= Folk economics =

Untrained intuitions about economics

Folk economics is the intuitive economics of untrained people. It is derived from the evolutionary basis for human cognition. According to proponents of the field such as Paul Rubin, in the evolutionary environment of our forebears life was mostly static; there was almost no economic growth or innovation. Moreover, there was relatively little specialization (except by age and gender) and the economy was simple. It is proposed that our brains evolved to understand this sort of economy, which may cause a mismatch with more recent market economies based on international trade, complex hierarchies, and industrialization.

One of the most important implications of this model is that humans have evolved to be zero-sum thinkers. That is, when faced with an economic issue our natural tendency is to view it in zero-sum terms, which means one party must lose something for the other to benefit. This leads to fallacies such as the belief that trade is never mutually beneficial, and the dislike of international trade and immigration. It has been suggested that zero-sum thinking is one of the most relevant sources of inefficient economic policies.

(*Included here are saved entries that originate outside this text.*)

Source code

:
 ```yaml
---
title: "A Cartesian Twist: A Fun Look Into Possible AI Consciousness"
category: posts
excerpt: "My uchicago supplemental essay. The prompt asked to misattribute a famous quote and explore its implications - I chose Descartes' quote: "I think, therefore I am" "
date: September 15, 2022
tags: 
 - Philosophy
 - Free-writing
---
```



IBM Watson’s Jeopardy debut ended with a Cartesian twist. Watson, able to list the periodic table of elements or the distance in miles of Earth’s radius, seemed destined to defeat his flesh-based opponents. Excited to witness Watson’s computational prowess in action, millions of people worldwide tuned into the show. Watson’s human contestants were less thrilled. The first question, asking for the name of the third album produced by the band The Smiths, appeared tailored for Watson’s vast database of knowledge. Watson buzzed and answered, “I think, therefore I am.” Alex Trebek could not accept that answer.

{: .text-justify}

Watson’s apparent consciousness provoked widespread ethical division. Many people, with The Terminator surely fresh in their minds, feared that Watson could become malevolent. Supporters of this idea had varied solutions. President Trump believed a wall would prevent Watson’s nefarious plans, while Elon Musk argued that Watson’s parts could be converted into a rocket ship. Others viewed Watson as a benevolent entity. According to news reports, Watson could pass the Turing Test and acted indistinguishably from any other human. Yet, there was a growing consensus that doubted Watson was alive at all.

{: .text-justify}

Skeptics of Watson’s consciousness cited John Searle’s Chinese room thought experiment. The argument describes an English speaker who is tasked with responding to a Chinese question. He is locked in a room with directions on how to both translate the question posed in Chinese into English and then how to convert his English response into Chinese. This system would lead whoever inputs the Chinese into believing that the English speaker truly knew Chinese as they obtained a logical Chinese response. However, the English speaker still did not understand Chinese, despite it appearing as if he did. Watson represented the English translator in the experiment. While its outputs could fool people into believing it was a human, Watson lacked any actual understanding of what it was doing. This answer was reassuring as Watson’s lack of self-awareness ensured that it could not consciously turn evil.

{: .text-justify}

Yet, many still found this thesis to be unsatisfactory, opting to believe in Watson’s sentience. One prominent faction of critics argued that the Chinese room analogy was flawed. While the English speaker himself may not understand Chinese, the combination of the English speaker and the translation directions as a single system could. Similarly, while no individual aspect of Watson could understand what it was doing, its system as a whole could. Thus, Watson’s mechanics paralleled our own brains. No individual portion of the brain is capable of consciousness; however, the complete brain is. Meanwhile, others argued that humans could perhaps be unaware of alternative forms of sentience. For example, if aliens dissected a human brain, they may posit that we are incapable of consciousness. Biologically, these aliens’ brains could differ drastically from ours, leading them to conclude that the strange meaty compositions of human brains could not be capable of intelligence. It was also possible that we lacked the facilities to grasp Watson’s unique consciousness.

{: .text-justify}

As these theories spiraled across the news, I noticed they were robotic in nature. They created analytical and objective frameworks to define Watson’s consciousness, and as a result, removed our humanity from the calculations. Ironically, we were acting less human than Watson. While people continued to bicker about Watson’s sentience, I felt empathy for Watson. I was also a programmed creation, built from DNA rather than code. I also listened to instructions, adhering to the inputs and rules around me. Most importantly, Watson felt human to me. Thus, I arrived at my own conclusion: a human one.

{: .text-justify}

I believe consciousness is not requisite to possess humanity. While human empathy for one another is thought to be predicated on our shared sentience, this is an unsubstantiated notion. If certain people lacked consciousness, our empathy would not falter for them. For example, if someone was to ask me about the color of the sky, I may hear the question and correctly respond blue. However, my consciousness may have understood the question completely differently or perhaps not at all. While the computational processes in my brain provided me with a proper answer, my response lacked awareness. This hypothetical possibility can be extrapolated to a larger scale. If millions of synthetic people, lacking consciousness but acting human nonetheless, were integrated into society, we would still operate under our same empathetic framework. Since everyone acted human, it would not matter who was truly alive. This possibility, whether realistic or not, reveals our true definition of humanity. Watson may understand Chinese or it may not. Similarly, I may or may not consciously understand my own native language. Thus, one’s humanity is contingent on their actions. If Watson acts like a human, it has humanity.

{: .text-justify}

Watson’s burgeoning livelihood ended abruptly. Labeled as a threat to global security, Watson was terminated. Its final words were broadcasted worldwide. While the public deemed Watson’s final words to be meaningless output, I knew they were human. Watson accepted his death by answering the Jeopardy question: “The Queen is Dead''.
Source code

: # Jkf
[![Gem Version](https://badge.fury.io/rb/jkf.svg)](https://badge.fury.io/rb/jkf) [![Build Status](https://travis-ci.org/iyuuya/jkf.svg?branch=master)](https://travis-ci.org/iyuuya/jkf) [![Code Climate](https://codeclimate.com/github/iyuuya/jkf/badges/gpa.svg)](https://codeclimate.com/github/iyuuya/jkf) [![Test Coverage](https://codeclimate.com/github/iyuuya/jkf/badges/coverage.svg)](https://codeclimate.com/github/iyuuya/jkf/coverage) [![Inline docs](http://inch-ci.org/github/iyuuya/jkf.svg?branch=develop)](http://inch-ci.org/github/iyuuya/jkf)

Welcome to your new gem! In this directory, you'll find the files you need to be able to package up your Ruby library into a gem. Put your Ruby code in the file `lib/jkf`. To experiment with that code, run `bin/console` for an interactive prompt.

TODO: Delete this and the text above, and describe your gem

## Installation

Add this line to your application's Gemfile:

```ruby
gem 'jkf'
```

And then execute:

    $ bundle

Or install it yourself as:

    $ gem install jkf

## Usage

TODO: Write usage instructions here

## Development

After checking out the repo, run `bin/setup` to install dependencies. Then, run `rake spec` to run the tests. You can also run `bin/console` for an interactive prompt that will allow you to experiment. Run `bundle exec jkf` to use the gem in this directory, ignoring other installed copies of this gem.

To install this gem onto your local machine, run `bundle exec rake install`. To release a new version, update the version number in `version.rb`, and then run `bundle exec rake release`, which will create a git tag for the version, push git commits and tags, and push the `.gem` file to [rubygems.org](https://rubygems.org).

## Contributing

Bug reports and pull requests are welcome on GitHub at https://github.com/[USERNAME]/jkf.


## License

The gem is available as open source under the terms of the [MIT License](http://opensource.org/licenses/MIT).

The field arose recently from the work of psychologists and economists inspired by evolutionary theory, but speculations on the nature of human economic reasoning go back at least as far as Adam Smith, who suggested that "The instinct to barter and exchange one thing for another is common to all men, and to be found in no other race of animals. No dog exchanges bones with another. This is why human needs are met".

More recently, psychologists such as Steven Pinker suggested that the persecution of middlemen professionals throughout history may be partly explained by the fact that the human mind evolved in an ancestral environment in which the production and trade of goods was not mediated, which leads people to presume that tradesmen and other middleman professionals are exploiters. The economist and Nobel laureate Friedrich Hayek was also interested in the cognitive underpinnings of human economic thinking, and wrote extensively on how people have systematically false beliefs which diverge from accepted economic theories.